But what your threads are doing is just summing up different sub-sections of an array... surely that can benefit from being executed in parallel? The answer is that in principle it can, but on a modern CPU, simple addition is so blindingly fast that it isn't really a factor in how long it takes a loop to complete. What really does limit the execute speed of a loop is access to RAM. Compared to the speed of the CPU, RAM access is very slow -- and on most desktop computers, each CPU has only one connection to RAM, regardless of how many cores it has. That means that what you are really measuring in your program is the speed at which a big array of integers can be read in from RAM to the CPU, and that speed is roughly the same -- equal to the CPU's memory-bus bandwidth -- regardless of whether it's one core doing the reading-in of the memory, or four.

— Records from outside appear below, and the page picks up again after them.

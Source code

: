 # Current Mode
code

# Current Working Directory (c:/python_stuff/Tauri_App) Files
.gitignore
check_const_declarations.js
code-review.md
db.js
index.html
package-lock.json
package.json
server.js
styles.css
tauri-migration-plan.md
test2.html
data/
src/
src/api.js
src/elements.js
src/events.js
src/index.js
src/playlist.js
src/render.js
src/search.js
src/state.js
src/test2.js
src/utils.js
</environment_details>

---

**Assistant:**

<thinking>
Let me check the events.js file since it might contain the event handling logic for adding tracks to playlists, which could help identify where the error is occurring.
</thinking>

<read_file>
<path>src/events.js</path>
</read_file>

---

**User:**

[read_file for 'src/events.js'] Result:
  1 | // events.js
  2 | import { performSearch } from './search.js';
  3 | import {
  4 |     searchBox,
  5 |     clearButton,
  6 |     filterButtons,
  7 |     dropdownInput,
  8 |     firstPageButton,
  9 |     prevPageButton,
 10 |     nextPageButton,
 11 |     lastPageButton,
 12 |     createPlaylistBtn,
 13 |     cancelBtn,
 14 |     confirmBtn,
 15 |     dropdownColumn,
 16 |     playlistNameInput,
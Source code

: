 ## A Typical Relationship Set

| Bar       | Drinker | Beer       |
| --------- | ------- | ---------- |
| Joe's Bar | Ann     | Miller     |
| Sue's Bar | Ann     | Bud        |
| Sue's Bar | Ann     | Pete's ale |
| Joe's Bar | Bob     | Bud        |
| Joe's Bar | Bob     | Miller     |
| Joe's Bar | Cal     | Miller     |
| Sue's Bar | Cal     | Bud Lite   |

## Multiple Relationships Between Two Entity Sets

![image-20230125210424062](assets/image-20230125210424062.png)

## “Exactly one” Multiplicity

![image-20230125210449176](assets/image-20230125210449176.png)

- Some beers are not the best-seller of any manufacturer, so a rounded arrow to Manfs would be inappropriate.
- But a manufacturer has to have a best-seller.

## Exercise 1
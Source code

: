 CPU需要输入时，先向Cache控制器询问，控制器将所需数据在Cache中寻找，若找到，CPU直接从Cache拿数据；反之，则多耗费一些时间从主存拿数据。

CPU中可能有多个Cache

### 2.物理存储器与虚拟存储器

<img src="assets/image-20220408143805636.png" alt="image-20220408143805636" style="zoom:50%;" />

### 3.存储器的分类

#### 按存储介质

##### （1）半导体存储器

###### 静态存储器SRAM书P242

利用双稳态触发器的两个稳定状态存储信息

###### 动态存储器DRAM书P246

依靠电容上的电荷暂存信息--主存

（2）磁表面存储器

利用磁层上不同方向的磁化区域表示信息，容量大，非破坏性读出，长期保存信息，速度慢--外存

To demonstrate how much RAM access is a factor, below is a modified/simplified version of your test program. In this version of the program, I've removed the big vectors, and instead the computation is just a series of calls to the (relatively expensive) sin() function. Note that in this version, the loop is only accessing a few memory locations, rather than thousands, and thus a core that is running the computation loop will not have to periodically wait for more data to be copied in from RAM to its local cache:
#include <vector>
#include <iostream>
#include <thread>
#include <chrono>
#include <math.h>
using namespace std;
static int iterationNumber = 1000000;
unsigned long long threadElapsedTimeMicros[10];
unsigned long threadResults[10];
void myFunction(const int index, const int numberInThread)
{
unsigned long result = 666;
std::chrono::steady_clock::time_point begin = std::chrono::steady_clock::now();
for(int i=0; i<numberInThread; i++) result += 100*sin(result);
std::chrono::steady_clock::time_point end = std::chrono::steady_clock::now();
threadResults[index] = result;
threadElapsedTimeMicros[index] = std::chrono::duration_cast<std::chrono::microseconds>(end - begin).count();
// We'll print out the value of threadElapsedTimeMicros[index] later on,
// after all the threads have been join()'d.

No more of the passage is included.